Flemister was promoted to Senior Foreign Service Officer in October 2006.

==== Washington DC, USA (2006-2011) ====
Flemister was a consular inspector in the Office of Inspector General from 2006 to 2008.

Flemister represented the State Department in liaison with the Federal Bureau of Investigation's Terrorist Screening Center from 2008 to 2010.

In 2009, she became to worry something was wrong with her memory. Flemister scheduled an appointment and was told that she was “suffering from progressive and irreversible memory loss” Flemister may have had Frontotemporal Dementia (FTD), according to her husband. Her dementia was affecting her professional work at this point.

Flemister was on the Board of Examiners (BEX) from 2010 to 2011. This assignment started off well, but quickly deteriorated. She eventually told the BEX director that she was medically unfit and retired on April 30, 2011.

== After Retirement ==
Following her retirement, Zandra's cognitive health deteriorated. Initially hoping to work part-time as a rehired annuitant under the WAE (When Actually Employed) program, Zandra soon realized that her memory decline prevented her from doing so. She also attempted to volunteer at Bethesda Naval Hospital and the Montgomery County Library, but her memory issues made it difficult for her to pursue these efforts.

As Zandra's memory loss progressed, she lost her ability to manage daily tasks, and her relationships with her loved ones were deeply affected. Her son, Sam, became estranged from her, as he struggled to understand that her cognitive decline caused her to forget him. In time, Zandra also lost the ability to recognize other friends and family members.

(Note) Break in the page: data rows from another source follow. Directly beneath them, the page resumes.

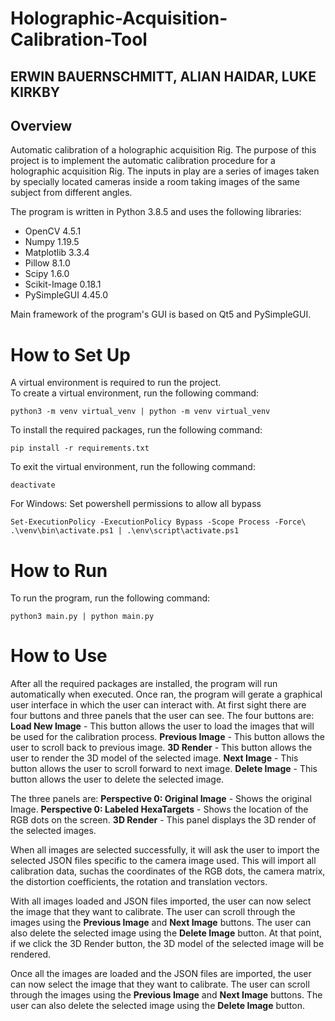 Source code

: # Holographic-Acquisition-Calibration-Tool
## ERWIN BAUERNSCHMITT, ALIAN HAIDAR, LUKE KIRKBY

## Overview
Automatic calibration of a holographic acquisition Rig. The purpose of this project is to implement the automatic calibration procedure for a holographic acquisition Rig. The inputs in play are a series of images taken by specially located cameras inside a room taking images of the same subject from different angles.

The program is written in Python 3.8.5 and uses the following libraries:
- OpenCV 4.5.1
- Numpy 1.19.5
- Matplotlib 3.3.4
- Pillow 8.1.0
- Scipy 1.6.0
- Scikit-Image 0.18.1
- PySimpleGUI 4.45.0

Main framework of the program's GUI is based on Qt5 and PySimpleGUI.

# How to Set Up

A virtual environment is required to run the project.\
To create a virtual environment, run the following command:
```
python3 -m venv virtual_venv | python -m venv virtual_venv
```
To install the required packages, run the following command:
```
pip install -r requirements.txt
```
To exit the virtual environment, run the following command:
```
deactivate
```
For Windows:
Set powershell permissions to allow all bypass
```
Set-ExecutionPolicy -ExecutionPolicy Bypass -Scope Process -Force\
.\venv\bin\activate.ps1 | .\env\script\activate.ps1
```

# How to Run

To run the program, run the following command:
```
python3 main.py | python main.py
```

# How to Use

After all the required packages are installed, the program will run automatically when executed. Once ran, the program will gerate a graphical user interface in which the user can interact with. At first sight there are four buttons and three panels that the user can see. The four buttons are:
**Load New Image** - This button allows the user to load the images that will be used for the calibration process.
**Previous Image** - This button allows the user to scroll back to previous image.
**3D Render** - This button allows the user to render the 3D model of the selected image.
**Next Image** - This button allows the user to scroll forward to next image.
**Delete Image** - This button allows the user to delete the selected image.

The three panels are:
**Perspective 0: Original Image** - Shows the original Image.
**Perspective 0: Labeled HexaTargets** - Shows the location of the RGB dots on the screen.
**3D Render** - This panel displays the 3D render of the selected images.

When all images are selected successfully, it will ask the user to import the selected JSON files specific to the camera image used. This will import all calibration data, suchas the coordinates of the RGB dots, the camera matrix, the distortion coefficients, the rotation and translation vectors.

With all images loaded and JSON files imported, the user can now select the image that they want to calibrate. The user can scroll through the images using the **Previous Image** and **Next Image** buttons. The user can also delete the selected image using the **Delete Image** button. At that point, if we click the 3D Render button, the 3D model of the selected image will be rendered.

Once all the images are loaded and the JSON files are imported, the user can now select the image that they want to calibrate. The user can scroll through the images using the **Previous Image** and **Next Image** buttons. The user can also delete the selected image using the **Delete Image** button.

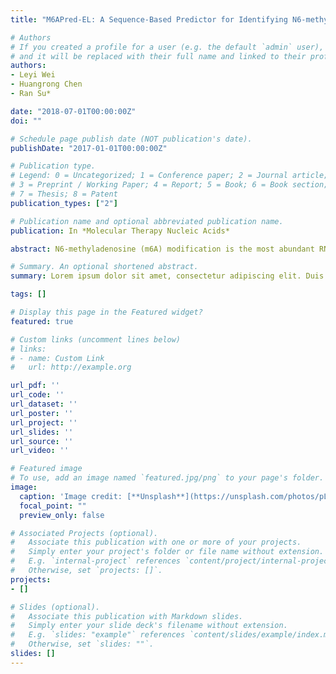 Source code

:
 ```yaml
---
title: "M6APred-EL: A Sequence-Based Predictor for Identifying N6-methyladenosine Sites Using Ensemble Learning"

# Authors
# If you created a profile for a user (e.g. the default `admin` user), write the username (folder name) here 
# and it will be replaced with their full name and linked to their profile.
authors:
- Leyi Wei
- Huangrong Chen
- Ran Su*

date: "2018-07-01T00:00:00Z"
doi: ""

# Schedule page publish date (NOT publication's date).
publishDate: "2017-01-01T00:00:00Z"

# Publication type.
# Legend: 0 = Uncategorized; 1 = Conference paper; 2 = Journal article;
# 3 = Preprint / Working Paper; 4 = Report; 5 = Book; 6 = Book section;
# 7 = Thesis; 8 = Patent
publication_types: ["2"]

# Publication name and optional abbreviated publication name.
publication: In *Molecular Therapy Nucleic Acids*

abstract: N6-methyladenosine (m6A) modification is the most abundant RNA methylation modification and involves various biological processes, such as RNA splicing and degradation. Recent studies have demonstrated the feasibility of identifying m6A peaks using high-throughput sequencing techniques. However, such techniques cannot accurately identify specific methylated sites, which is important for a better understanding of m6A functions. In this study, we develop a novel machine learning-based predictor called M6APred-EL for the identification of m6A sites. To predict m6A sites accurately within genomic sequences, we trained an ensemble of three support vector machine classifiers that explore the position-specific information and physical chemical information from position-specific k-mer nucleotide propensity, physical-chemical properties, and ring-function-hydrogen-chemical properties. We examined and compared the performance of our predictor with other state-of-the-art methods of benchmarking datasets. Comparative results showed that the proposed M6APred-EL performed more accurately for m6A site identification. Moreover, a user-friendly web server that implements the proposed M6APred-EL is well established and is currently available at http//server.malab.cn/M6APred-EL/. It is expected to be a practical and effective tool for the investigation of m6A functional mechanisms.

# Summary. An optional shortened abstract.
summary: Lorem ipsum dolor sit amet, consectetur adipiscing elit. Duis posuere tellus ac convallis placerat. Proin tincidunt magna sed ex sollicitudin condimentum.

tags: []

# Display this page in the Featured widget?
featured: true

# Custom links (uncomment lines below)
# links:
# - name: Custom Link
#   url: http://example.org

url_pdf: ''
url_code: ''
url_dataset: ''
url_poster: ''
url_project: ''
url_slides: ''
url_source: ''
url_video: ''

# Featured image
# To use, add an image named `featured.jpg/png` to your page's folder. 
image:
  caption: 'Image credit: [**Unsplash**](https://unsplash.com/photos/pLCdAaMFLTE)'
  focal_point: ""
  preview_only: false

# Associated Projects (optional).
#   Associate this publication with one or more of your projects.
#   Simply enter your project's folder or file name without extension.
#   E.g. `internal-project` references `content/project/internal-project/index.md`.
#   Otherwise, set `projects: []`.
projects:
- []

# Slides (optional).
#   Associate this publication with Markdown slides.
#   Simply enter your slide deck's filename without extension.
#   E.g. `slides: "example"` references `content/slides/example/index.md`.
#   Otherwise, set `slides: ""`.
slides: []
---
```


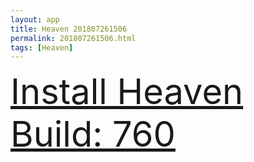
 ```yaml
---
layout: app
title: Heaven 201807261506
permalink: 201807261506.html
tags: [Heaven]
---
```

<div class="pure-g">
    <div class="pure-u-1-1" style="font-size: 4em">
        <a class="pure-button-primary" href="itms-services://?action=download-manifest&url=https%3A%2F%2Flitsungyisigono.github.io%2FTestScript%2Fmanifests%2F201807261506.plist"><i class="fa fa-download" aria-hidden="true"></i>Install Heaven Build: 760</a>
    </div>
</div> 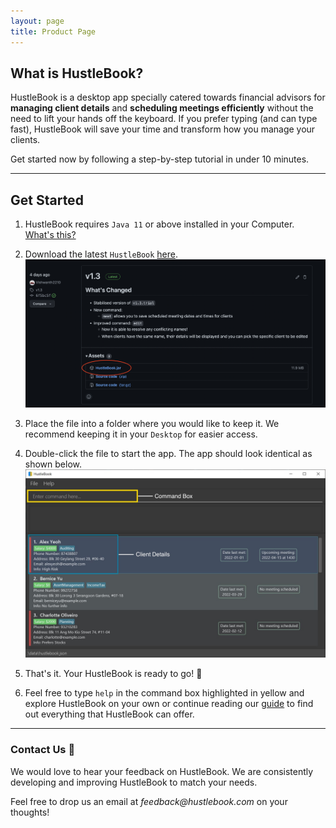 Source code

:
 ```yaml
---
layout: page
title: Product Page
---
```


## What is HustleBook?

HustleBook is a desktop app specially catered towards financial advisors for **managing client details** and 
**scheduling meetings efficiently** without the need to lift your hands off the keyboard.
If you prefer typing (and can type fast), HustleBook will save your time and transform how you manage your clients. 

Get started now by following a step-by-step tutorial in under 10 minutes.

--------------------------------------------------------------------------------------------------------------------

## Get Started

1. HustleBook requires `Java 11` or above installed in your Computer. [What's this?](https://www.oracle.com/java/)

2. Download the latest `HustleBook` [here](https://github.com/AY2122S2-CS2103T-W15-2/tp/releases/).
   ![Where to click](images/downloadHustleBookHere.png)
3. Place the file into a folder where you would like to keep it. We recommend keeping it in your `Desktop` for easier access.

4. Double-click the file to start the app. The app should look identical as shown below.<br>
   ![Ui](images/Ui.png)

5. That's it. Your HustleBook is ready to go! 🎉

6. Feel free to type `help` in the command box highlighted in yellow and explore HustleBook on your own or 
continue reading our [guide](https://ay2122s2-cs2103t-w15-2.github.io/tp/UserGuide.html#features) to find out everything that HustleBook can offer.

--------------------------------------------------------------------------------------------------------------------

### Contact Us 📧

We would love to hear your feedback on HustleBook. We are consistently developing and improving HustleBook to 
match your needs. 

Feel free to drop us an email at _feedback@hustlebook.com_ on your thoughts! 
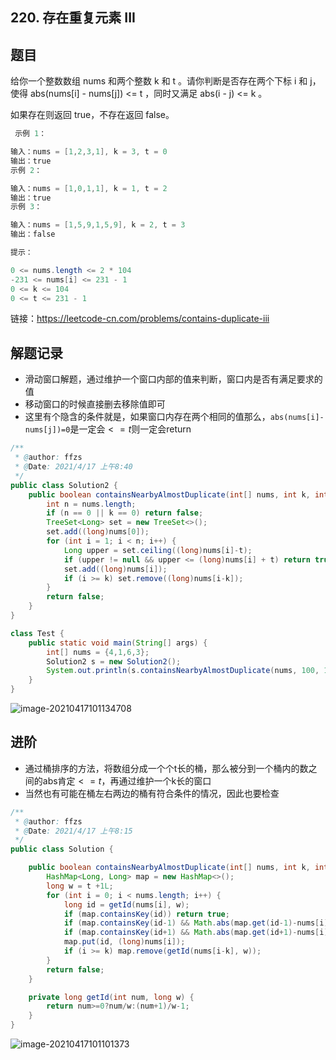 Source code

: ## 220. 存在重复元素 III

## 题目

给你一个整数数组 nums 和两个整数 k 和 t 。请你判断是否存在两个下标 i 和 j，使得 abs(nums[i] - nums[j]) <= t ，同时又满足 abs(i - j) <= k 。

如果存在则返回 true，不存在返回 false。

```java
 示例 1：

输入：nums = [1,2,3,1], k = 3, t = 0
输出：true
示例 2：

输入：nums = [1,0,1,1], k = 1, t = 2
输出：true
示例 3：

输入：nums = [1,5,9,1,5,9], k = 2, t = 3
输出：false
```

```java
提示：

0 <= nums.length <= 2 * 104
-231 <= nums[i] <= 231 - 1
0 <= k <= 104
0 <= t <= 231 - 1
```


链接：https://leetcode-cn.com/problems/contains-duplicate-iii

## 解题记录

+ 滑动窗口解题，通过维护一个窗口内部的值来判断，窗口内是否有满足要求的值
+ 移动窗口的时候直接删去移除值即可
+ 这里有个隐含的条件就是，如果窗口内存在两个相同的值那么，`abs(nums[i]-nums[j])=0`是一定会$<=t$则一定会return

```java
/**
 * @author: ffzs
 * @Date: 2021/4/17 上午8:40
 */
public class Solution2 {
    public boolean containsNearbyAlmostDuplicate(int[] nums, int k, int t){
        int n = nums.length;
        if (n == 0 || k == 0) return false;
        TreeSet<Long> set = new TreeSet<>();
        set.add((long)nums[0]);
        for (int i = 1; i < n; i++) {
            Long upper = set.ceiling((long)nums[i]-t);
            if (upper != null && upper <= (long)nums[i] + t) return true;
            set.add((long)nums[i]);
            if (i >= k) set.remove((long)nums[i-k]);
        }
        return false;
    }
}

class Test {
    public static void main(String[] args) {
        int[] nums = {4,1,6,3};
        Solution2 s = new Solution2();
        System.out.println(s.containsNearbyAlmostDuplicate(nums, 100, 1));
    }
}
```

![image-20210417101134708](https://gitee.com/ffzs/picture_go/raw/master/img/image-20210417101134708.png)



## 进阶

+ 通过桶排序的方法，将数组分成一个个t长的桶，那么被分到一个桶内的数之间的abs肯定$<=t$，再通过维护一个k长的窗口
+ 当然也有可能在桶左右两边的桶有符合条件的情况，因此也要检查

```java
/**
 * @author: ffzs
 * @Date: 2021/4/17 上午8:15
 */
public class Solution {

    public boolean containsNearbyAlmostDuplicate(int[] nums, int k, int t) {
        HashMap<Long, Long> map = new HashMap<>();
        long w = t +1L;
        for (int i = 0; i < nums.length; i++) {
            long id = getId(nums[i], w);
            if (map.containsKey(id)) return true;
            if (map.containsKey(id-1) && Math.abs(map.get(id-1)-nums[i])<=t) return true;
            if (map.containsKey(id+1) && Math.abs(map.get(id+1)-nums[i])<=t) return true;
            map.put(id, (long)nums[i]);
            if (i >= k) map.remove(getId(nums[i-k], w));
        }
        return false;
    }

    private long getId(int num, long w) {
        return num>=0?num/w:(num+1)/w-1;
    }
}
```

![image-20210417101101373](https://gitee.com/ffzs/picture_go/raw/master/img/image-20210417101101373.png) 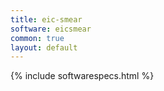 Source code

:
 ```yaml
---
title: eic-smear
software: eicsmear
common: true
layout: default
---
```


{% include softwarespecs.html %}
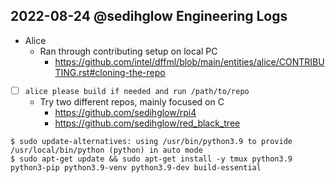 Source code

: ## 2022-08-24 @sedihglow Engineering Logs

- Alice
  - Ran through contributing setup on local PC
    - https://github.com/intel/dffml/blob/main/entities/alice/CONTRIBUTING.rst#cloning-the-repo
- [ ] `alice please build if needed and run /path/to/repo`
  - Try two different repos, mainly focused on C
    - https://github.com/sedihglow/rpi4
    - https://github.com/sedihglow/red_black_tree

```console
$ sudo update-alternatives: using /usr/bin/python3.9 to provide /usr/local/bin/python (python) in auto mode
$ sudo apt-get update && sudo apt-get install -y tmux python3.9 python3-pip python3.9-venv python3.9-dev build-essential
``` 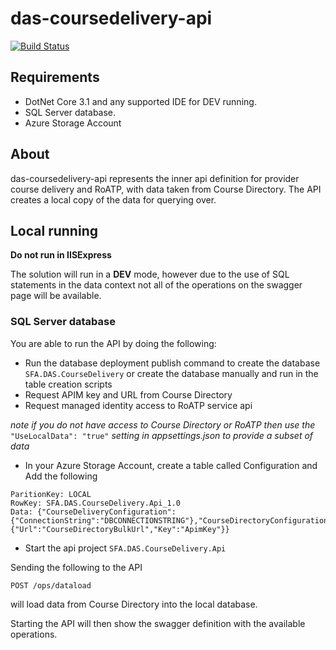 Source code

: # das-coursedelivery-api

[![Build Status](https://dev.azure.com/sfa-gov-uk/Digital%20Apprenticeship%20Service/_apis/build/status/das-coursedelivery-api?branchName=master)](https://dev.azure.com/sfa-gov-uk/Digital%20Apprenticeship%20Service/_build/latest?definitionId=2243&branchName=master)


## Requirements

- DotNet Core 3.1 and any supported IDE for DEV running.
- SQL Server database.
- Azure Storage Account

## About

das-coursedelivery-api represents the inner api definition for provider course delivery and RoATP, with data taken from Course Directory. The API creates a local copy of the data for querying over.

## Local running

**Do not run in IISExpress**

The solution will run in a **DEV** mode, however due to the use of SQL statements in the data context not all of the operations on the swagger page will be available.

### SQL Server database
You are able to run the API by doing the following:

* Run the database deployment publish command to create the database ```SFA.DAS.CourseDelivery``` or create the database manually and run in the table creation scripts
* Request APIM key and URL from Course Directory
* Request managed identity access to RoATP service api

 *note if you do not have access to Course Directory or RoATP then use the* ```"UseLocalData": "true"``` *setting in appsettings.json to provide a subset of data*   
* In your Azure Storage Account, create a table called Configuration and Add the following
```
ParitionKey: LOCAL
RowKey: SFA.DAS.CourseDelivery.Api_1.0
Data: {"CourseDeliveryConfiguration":{"ConnectionString":"DBCONNECTIONSTRING"},"CourseDirectoryConfiguration":{"Url":"CourseDirectoryBulkUrl","Key":"ApimKey"}}
```

* Start the api project ```SFA.DAS.CourseDelivery.Api```

Sending the following to the API

```POST /ops/dataload```

will load data from Course Directory into the local database.

Starting the API will then show the swagger definition with the available operations. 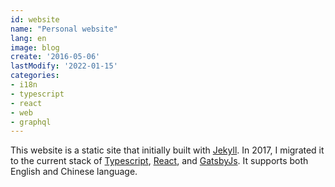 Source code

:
```yaml
---
id: website
name: "Personal website"
lang: en
image: blog
create: '2016-05-06'
lastModify: '2022-01-15'
categories:
- i18n
- typescript
- react
- web
- graphql
---
```


This website is a static site that initially built with [Jekyll](https://jekyllrb.com/). In 2017, I migrated it to the current stack of [Typescript](https://www.typescriptlang.org/), [React](https://reactjs.org/), and [GatsbyJs](https://www.gatsbyjs.org/). It supports both English and Chinese language.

By 2014, Zandra's condition had deteriorated to the point that she could no longer navigate the Metro system or vote. After an episode in 2014 in which she became lost while driving, her car keys were taken away, further curtailing her independence. In 2015, Zandra's husband sought support from IONA Senior Services, which led to her participation in their Wellness and Arts Center. Zandra attended the center until she could no longer be left alone safely. In July 2015, Zandra entered long-term care at Arden Courts Kensington, a dementia care facility.

Zandra was formally diagnosed with early-onset Alzheimer's in 2014, a diagnosis that allowed her to access benefits from her long-term care policy. Despite the financial strain of her medical needs, the policy provided critical support, covering significant costs before it was exhausted. Zandra's condition continued to decline, and by 2022, she was in hospice care at Arden Courts. She died in 2023.